Antônia Melo, integrante do movimento Xingu Vivo para Sempre, se posicionou contra a construção da hidrelétrica de Belo Monte. “A água é vida para todos os povos, mas ela é essencial para os povos e as comunidades tradicionais. Eles não podem viver sem um rio para pescar, não podem viver sem o seu pedaço de terra plantado na beira do rio para ter o seu alimento. Retirá-la deles é uma tirania, é um crime contra a humanidade”, defendeu.

 

O cacique da Terra Indígena Recanto dos Encantados e representante da Articulação dos Povos Indígenas do Brasil (APIB), Junior Xukuru, chamou os presentes a “ouvir mais a natureza”. “Os encantados estão dizendo que estão muito mais felizes por estarmos aqui defendendo a água.
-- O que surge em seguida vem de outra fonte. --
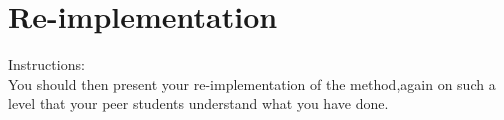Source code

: \section{Re-implementation}
Instructions:\\
You should then present your re-implementation of the method,again on such a level that your peer students understand what you have done.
Nossas nascentes estão sendo mortas e muitos já tombaram em defesa da água, da mãe terra e de nossos territórios”, frisou.

Zanete, pescadora do delta do Parnaíba, chamou a situação em sua região de “extermínio”: “Água é saúde, sobrevivência. É um latrocínio o que estão fazendo com nossos territórios. Quem vive da pesca tradicional usa os rios como meio de sobrevivência. Os corruptos se unem para envenear nossas águas e nós nos unimos pela libertação da vida.”

O Fama reuniu mais de 7 mil pessoas, articuladas em 450 organizações nacionais e internacionais de todos os continentes, entre representantes de povos originários e comunidades tradicionais, movimentos populares, tradições religiosas e espiritualidades, organizações não governamentais, universidades, pesquisadores, ambientalistas, organizados em grupos, coletivos, redes, frentes, comitês, fóruns, institutos, articulações, sindicatos e conselhos.

Em nome de quê?

 

Também ocorreu hoje, num dos espaços do Fórum oficial, o lançamento da campanha “Em Nome de Quê”. Desenvolvida pela organização Uma Gota no Oceano, com apoio de parceiros como a 350.org Brasil, a COESUS (Coalizão Não Fracking Brasil pelo Clima, Água e Vida) e a Fundação Internacional Arayara, a campanha tem por objetivo mobilizar a sociedade em relação às ameaças que representam as intervenções em nascentes, mananciais e rios, a desconsideração dos direitos dos povos tradicionais, o desrespeito ao meio ambiente, a visão que não leva em conta as futuras gerações e o foco no lucro.

“Os rios são as artérias do planeta. É preciso que eles corram livres e limpos, para garantir a todos o sagrado direito à água, essência da vida. Em nome de quê estamos ferindo mortalmente nossos rios e comprometendo tão seriamente o nosso futuro?” Questionamentos como esse estão colocados no documentário lançado junto com a campanha, que conta com direção do cineasta Luiz Fernando Carvalho e narração da atriz Dira Paes.